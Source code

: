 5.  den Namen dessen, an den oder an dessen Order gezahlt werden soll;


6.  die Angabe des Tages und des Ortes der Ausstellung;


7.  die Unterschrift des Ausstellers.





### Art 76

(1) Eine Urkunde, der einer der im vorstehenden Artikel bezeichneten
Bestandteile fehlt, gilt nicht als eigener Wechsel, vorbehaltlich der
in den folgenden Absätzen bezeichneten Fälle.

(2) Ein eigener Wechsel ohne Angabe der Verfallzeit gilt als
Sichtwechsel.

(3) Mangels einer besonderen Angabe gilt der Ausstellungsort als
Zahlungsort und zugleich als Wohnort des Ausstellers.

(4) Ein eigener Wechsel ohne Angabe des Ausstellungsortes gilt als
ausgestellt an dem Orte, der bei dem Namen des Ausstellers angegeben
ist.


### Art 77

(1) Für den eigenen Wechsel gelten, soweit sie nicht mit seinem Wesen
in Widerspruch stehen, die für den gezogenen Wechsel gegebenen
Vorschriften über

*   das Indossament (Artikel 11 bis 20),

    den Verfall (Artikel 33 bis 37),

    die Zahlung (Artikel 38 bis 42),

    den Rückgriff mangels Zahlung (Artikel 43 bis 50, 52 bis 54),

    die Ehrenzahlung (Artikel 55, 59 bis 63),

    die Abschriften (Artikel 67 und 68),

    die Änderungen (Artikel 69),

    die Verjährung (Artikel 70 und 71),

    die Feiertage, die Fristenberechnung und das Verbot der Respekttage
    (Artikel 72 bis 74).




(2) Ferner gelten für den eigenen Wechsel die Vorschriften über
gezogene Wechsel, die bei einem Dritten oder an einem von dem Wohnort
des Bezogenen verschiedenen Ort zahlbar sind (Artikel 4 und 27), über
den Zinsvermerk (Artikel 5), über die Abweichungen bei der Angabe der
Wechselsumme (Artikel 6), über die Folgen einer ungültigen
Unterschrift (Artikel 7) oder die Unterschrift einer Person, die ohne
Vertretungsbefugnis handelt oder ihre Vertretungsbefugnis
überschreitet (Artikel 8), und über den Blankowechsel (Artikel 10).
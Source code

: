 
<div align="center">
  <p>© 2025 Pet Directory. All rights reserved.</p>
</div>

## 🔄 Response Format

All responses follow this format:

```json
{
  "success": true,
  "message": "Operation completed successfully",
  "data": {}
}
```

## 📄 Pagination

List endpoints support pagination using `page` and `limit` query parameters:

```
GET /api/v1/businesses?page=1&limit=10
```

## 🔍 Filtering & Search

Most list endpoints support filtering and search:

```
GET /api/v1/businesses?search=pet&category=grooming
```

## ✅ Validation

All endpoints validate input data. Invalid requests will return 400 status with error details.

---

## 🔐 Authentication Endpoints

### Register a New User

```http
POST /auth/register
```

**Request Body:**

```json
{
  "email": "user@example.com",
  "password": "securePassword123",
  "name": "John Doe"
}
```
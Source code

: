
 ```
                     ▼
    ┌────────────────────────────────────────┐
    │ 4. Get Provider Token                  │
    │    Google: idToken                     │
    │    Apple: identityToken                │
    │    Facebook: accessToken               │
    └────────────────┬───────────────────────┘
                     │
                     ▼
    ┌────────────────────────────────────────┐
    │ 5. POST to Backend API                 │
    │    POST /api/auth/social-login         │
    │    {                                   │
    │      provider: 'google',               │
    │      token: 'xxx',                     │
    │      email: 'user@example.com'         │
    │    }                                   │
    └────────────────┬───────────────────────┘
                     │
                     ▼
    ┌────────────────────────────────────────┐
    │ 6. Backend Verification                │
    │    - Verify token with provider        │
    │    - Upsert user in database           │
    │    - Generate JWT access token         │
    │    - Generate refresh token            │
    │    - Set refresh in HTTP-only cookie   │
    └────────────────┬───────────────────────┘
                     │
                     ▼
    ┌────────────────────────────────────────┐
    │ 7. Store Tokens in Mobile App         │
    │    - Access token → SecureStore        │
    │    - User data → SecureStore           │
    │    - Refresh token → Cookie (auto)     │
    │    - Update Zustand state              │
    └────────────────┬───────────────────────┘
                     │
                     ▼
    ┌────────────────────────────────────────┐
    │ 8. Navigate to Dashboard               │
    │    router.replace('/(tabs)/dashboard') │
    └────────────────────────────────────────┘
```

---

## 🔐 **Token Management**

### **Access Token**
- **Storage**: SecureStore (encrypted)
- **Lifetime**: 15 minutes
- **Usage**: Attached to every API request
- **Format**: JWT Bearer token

= = = = = = =

◆ Exercise goal ◆
Lines with "Namen": find them in the data and copy each one.

◆ Your solution ◆
: 5.  den Namen dessen, an den oder an dessen Order gezahlt werden soll;
ausgestellt an dem Orte, der bei dem Namen des Ausstellers angegeben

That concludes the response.